[Stored dataset items]
--------------------------------
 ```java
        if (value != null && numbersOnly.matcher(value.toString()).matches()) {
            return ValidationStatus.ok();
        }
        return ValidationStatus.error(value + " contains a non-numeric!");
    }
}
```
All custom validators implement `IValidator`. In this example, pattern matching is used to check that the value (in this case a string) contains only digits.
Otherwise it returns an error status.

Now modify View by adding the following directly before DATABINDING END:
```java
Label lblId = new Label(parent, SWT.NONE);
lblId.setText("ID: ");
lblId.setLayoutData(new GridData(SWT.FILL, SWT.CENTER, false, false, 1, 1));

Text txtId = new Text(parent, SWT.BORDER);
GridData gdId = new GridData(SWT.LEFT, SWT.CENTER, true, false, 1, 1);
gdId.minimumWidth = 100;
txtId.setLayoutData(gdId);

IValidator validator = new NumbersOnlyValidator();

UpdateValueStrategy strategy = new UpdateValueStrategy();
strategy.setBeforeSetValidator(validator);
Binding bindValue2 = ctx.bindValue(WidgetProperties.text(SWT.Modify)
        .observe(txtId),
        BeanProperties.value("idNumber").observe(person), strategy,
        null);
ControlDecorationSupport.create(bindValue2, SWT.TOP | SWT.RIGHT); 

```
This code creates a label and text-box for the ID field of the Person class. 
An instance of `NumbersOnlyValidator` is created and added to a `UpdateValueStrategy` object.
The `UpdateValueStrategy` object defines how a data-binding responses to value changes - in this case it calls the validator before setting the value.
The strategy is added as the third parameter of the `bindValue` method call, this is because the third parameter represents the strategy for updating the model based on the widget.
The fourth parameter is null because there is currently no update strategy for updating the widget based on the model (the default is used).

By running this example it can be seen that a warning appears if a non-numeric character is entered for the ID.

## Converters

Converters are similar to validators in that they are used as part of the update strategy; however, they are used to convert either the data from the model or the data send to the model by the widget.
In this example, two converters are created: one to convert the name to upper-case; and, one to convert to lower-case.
--------------------------------
When the word "setLayoutData" occurs in a line above, list that line.

Solution
lblId.setLayoutData(new GridData(SWT.FILL, SWT.CENTER, false, false, 1, 1));
txtId.setLayoutData(gdId);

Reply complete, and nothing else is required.